Pelbagai dampak yang dirasakan mahasiswa masih merangkak bebas di alam pikirannya. Psikososial menjadi salah satunya. Jika masalah koneksi internet, kesalahan teknis, dan masalah lainnya mahasiswa masih bisa mengakali permasalahan tersebut. Namun, psikososial? Apakah masih menjadi perhatian oleh para pejabat kampus? Atau mereka haus duit untuk membeli multivitamin? Eh.
Mahasiswa hanya menginginkan perbaikan sistem belajar yang tak karuan selama hampir dua tahun ini. Proses akademik dengan meminta tanda tangan dosen yang sudah seperti selebriti birokrat yang sulitnya tiada tara.
Mental health yang dirasakan mahasiswa selama perkuliahan daring. Mungkin jika harus disebutkan satu per satu bisa menjadi novel baru. Eittss. Jangan disiram air panas novel terbitan mahasiswa ini.

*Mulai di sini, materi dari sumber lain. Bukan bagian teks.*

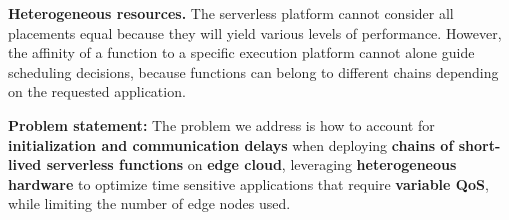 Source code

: \textbf{Heterogeneous resources.} The serverless platform cannot consider all placements equal because they will yield various levels of performance. However, the affinity of a function to a specific execution platform cannot alone guide scheduling decisions, because functions can belong to different chains depending on the requested application. %


\textbf{Problem statement:} The problem we address is how to account for \textbf{initialization and communication delays} when deploying \textbf{chains of short-lived serverless functions} on \textbf{edge cloud}, leveraging \textbf{heterogeneous hardware} to optimize time sensitive applications that require \textbf{variable QoS}, while limiting the number of edge nodes used.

Melewati pasang surut dinamika perkuliahan daring kampus ini tentu tidaklah semudah membalikkan telapak tangan. Ada alasan dibalik mengapa mahasiswa jemu dengan sistem perkuliahan daring. Bukan tuk mencari-cari alasan. Tapi nyatanya selama perkuliahan daring menjadikan mahasiswa mengalami deepening alam pikirannya yang semakin mencekik.
Jikalau begitu, siapakah yang akan bertanggung jawab atas permasalahan psikososial yang dialami mahasiswa? Akankah pengajar yang tidak memiliki kesiapan mengajar? Atau jajaran birokrasi kampus yang dengan santainya mengeksploitasi mahasiswa di tengah perkuliahan daring?
Jawaban dari pelbagai pertanyaan tersebut bisa jadi, menjadi kunci awal untuk memperbaiki kegagalan selama proses perkuliahan daring di masa pandemi Covid-19.